How we moved from 30 servers to 2: Go
When we released the first version of IronWorker about 3 years ago, it was written in Ruby, and the API was written in Rails. After a while, the load began to grow rapidly and we quickly reached the limits of our Ruby applications. In short, we switched to Go. And if you want to know the details - keep reading ...
First version
First, a bit of history: we wrote the first version of IronWorker, originally called SimpleWorker (not a bad name, is it?) In Ruby. We were a consulting company building applications for other companies, and at that time there were 2 popular things: Amazon Web Services and Ruby On Rails. And so we created applications using Ruby on Rails and AWS, and attracted new customers. The reason we created IronWorker was to "scratch where it itches." We had several customers using devices that constantly sent data in 24/7 mode and we had to accept and convert this data into something useful. This task was solved by launching heavy processes on a schedule that processed data every hour, every day, and so on. We decided to create something that we can use for all of our clients, without the need to constantly raise and maintain a separate infrastructure for each of them to process its data. Thus, we created a “handler as a service”, which we first used for our tasks, and then we decided that maybe someone else would need a similar service and we made it public. IronWorker was born that way.
Constant loading of processors on our servers was about 50-60%. When the load increased, we added more servers to keep the CPU load at about 50%. It suited us while we were satisfied with the price we paid for so many servers. The bigger problem was how we dealt with load jumps. The next load jump (traffic) created a domino effect that could damage a whole cluster. During such a jump in load, exceeding the usual by only 50%, our Rails servers started using the processor at 100% and stopped responding. This made the load balancer think that this server fell and redistribute the load among the other servers. And, since, in addition to processing the requests of the fallen server, the remaining servers had to handle the peak load, it usually took a while before the next server crashed, which was again excluded from the balancer pool, and so on. Pretty soon, all servers were down: This phenomenon is also known as colossal clusterf ** k (
+ Blake Mizerany )
')

The only way to avoid this with the applications that we had at that time was to use a huge amount of additional capacity to reduce the load on our servers and be ready for peak loads. But it meant spending a lot of money. Something had to change.
We rewrote it
We decided to rewrite the API. It was a simple solution. To be honest, our API, written in Ruby on Rails, was not scalable. Based on many years of experience developing such things in Java, which could handle a large load using far less resources than Ruby on Rails, I knew that we could do this much better. Thus, the decision came down to which language to use.
Language selection
I was open to new ideas, since the last thing I wanted to do was return to Java. Java is (was?) A great language, with many advantages, such as performance, but after writing Ruby code for several years, I was fascinated by how productively I could write code. Ruby is a convenient, understandable and simple language.

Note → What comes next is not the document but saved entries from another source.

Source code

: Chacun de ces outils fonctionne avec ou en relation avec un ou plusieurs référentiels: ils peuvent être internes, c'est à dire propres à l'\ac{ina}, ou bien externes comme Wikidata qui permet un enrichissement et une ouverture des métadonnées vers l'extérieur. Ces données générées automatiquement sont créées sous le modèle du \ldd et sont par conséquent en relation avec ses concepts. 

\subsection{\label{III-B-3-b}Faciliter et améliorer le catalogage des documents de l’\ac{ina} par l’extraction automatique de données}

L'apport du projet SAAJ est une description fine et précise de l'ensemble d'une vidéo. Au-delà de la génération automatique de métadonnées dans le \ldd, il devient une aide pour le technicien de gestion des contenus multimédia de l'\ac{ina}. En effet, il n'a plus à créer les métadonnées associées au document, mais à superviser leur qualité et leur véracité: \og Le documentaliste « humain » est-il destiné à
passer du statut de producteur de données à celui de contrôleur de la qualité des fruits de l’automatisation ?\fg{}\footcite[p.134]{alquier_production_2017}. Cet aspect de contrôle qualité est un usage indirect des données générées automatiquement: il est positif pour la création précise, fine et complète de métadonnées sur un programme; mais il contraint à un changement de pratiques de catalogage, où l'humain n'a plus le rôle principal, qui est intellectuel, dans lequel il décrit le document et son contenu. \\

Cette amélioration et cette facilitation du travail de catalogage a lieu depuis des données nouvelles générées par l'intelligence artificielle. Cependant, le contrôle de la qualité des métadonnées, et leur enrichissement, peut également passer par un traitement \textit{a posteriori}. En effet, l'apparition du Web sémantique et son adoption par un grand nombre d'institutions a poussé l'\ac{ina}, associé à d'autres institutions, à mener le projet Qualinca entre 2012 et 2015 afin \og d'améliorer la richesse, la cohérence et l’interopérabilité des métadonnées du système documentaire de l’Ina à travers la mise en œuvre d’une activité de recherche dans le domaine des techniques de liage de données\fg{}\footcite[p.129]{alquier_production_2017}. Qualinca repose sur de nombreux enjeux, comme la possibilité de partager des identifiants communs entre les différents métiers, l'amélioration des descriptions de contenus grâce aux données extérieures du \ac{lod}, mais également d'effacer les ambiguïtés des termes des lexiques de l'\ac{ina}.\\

We looked at other scripting languages ​​with better performance than Ruby (which was easy), such as Python and JavaScript / Node.js. We also looked at JVM-based Scala and Clojure, and other languages ​​like Erlang (which uses AWS) and Go (golang).
Go won . That competition was a fundamental part of the language was excellent; the standard kernel library contained almost everything we needed to build an API; it is capacious; it compiles quickly; programming on Go is just nice — just like Ruby, and in the end, numbers don't lie. After building a prototype and testing performance, we realized that we can handle large loads without problems using Go. And, after some discussions with the team (“It's all right, it is supported by Google”), we decided to use Golang.

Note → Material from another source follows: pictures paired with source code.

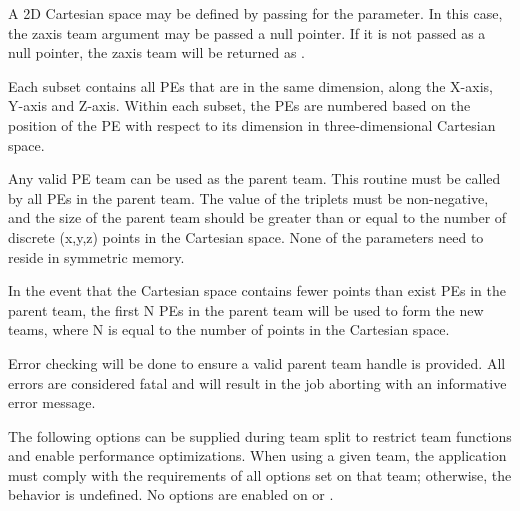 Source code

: \begin{apidefinition}
{A 2D Cartesian space may be defined by passing  for the 
parameter. In this case, the zaxis team argument may be passed a null
pointer. If it is not passed as a null pointer, the zaxis team will be returned
as .

Each subset contains all \acp{PE} that are in the same
dimension, along the X-axis, Y-axis and Z-axis. Within each subset,
the \acp{PE} are numbered based on the position of the \ac{PE} with respect to its
dimension in three-dimensional Cartesian space.

Any valid \ac{PE} team can be used as the parent team. This routine must be
called by all \acp{PE} in the parent team. The value of the triplets must be
non-negative, and the size of the parent team should be greater than or
equal to the number of discrete (x,y,z) points in the Cartesian space.
None of the parameters need to reside in symmetric memory.

In the event that the Cartesian space contains fewer points than exist \acp{PE}
in the parent team, the first N \acp{PE} in the parent team will be used
to form the new teams, where N is equal to the number of points in the
Cartesian space.

Error checking will be done to ensure a valid parent team handle is provided.
All errors are considered fatal and will result in the job aborting with
an informative error message.

The following options can be supplied during team split to restrict
team functions and enable performance optimizations.  When using a given
team, the application must comply with the requirements of all options
set on that team; otherwise, the behavior is undefined.
No options are enabled on  or .

}



\begin{apiexamples}

\end{apiexamples}

\end{apidefinition}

When we first decided to try Go, it was a risky decision. There was not a large community, there was not a large number of open source projects, there were no successful cases of Go in production. We were also not sure that we could hire talented programmers if we chose Go. But we soon realized that we could hire the best programmers
precisely because we chose Go. We were one of the first companies that publicly announced the use of Go in production, and the first company to post a vacancy announcement on the golang mailing list. After that, the best developers wanted to work for us, because they could use Go in their work.
After go
After we launched the Go version, we reduced the number of servers to two (the second one needs more for reliability). The load on the server was minimal, as if nothing and did not use resources. The processor load was less than 5%, and the application used several hundred KB of memory (at startup) compared to Rails applications that ate ~ 50 MB (at startup). Compare this with the JVM! Much time has passed. And since then, we have never had colossal clusterf ** k.
We have grown a lot since those times. Now we have a lot more traffic, we have launched additional services (IronMQ and IronCache), and now we use hundreds of servers to cover the needs of customers. And the whole backend is implemented on Go. In retrospect, it was a great decision - to choose Go, because it allowed us to build great products to grow and scale, as well as attract talented people. And, I think that the choice made will continue to help us grow in the foreseeable future.
PS Translated with the permission of Travis, and if there are any questions, he and other members of the Iron.io team will be happy to answer them.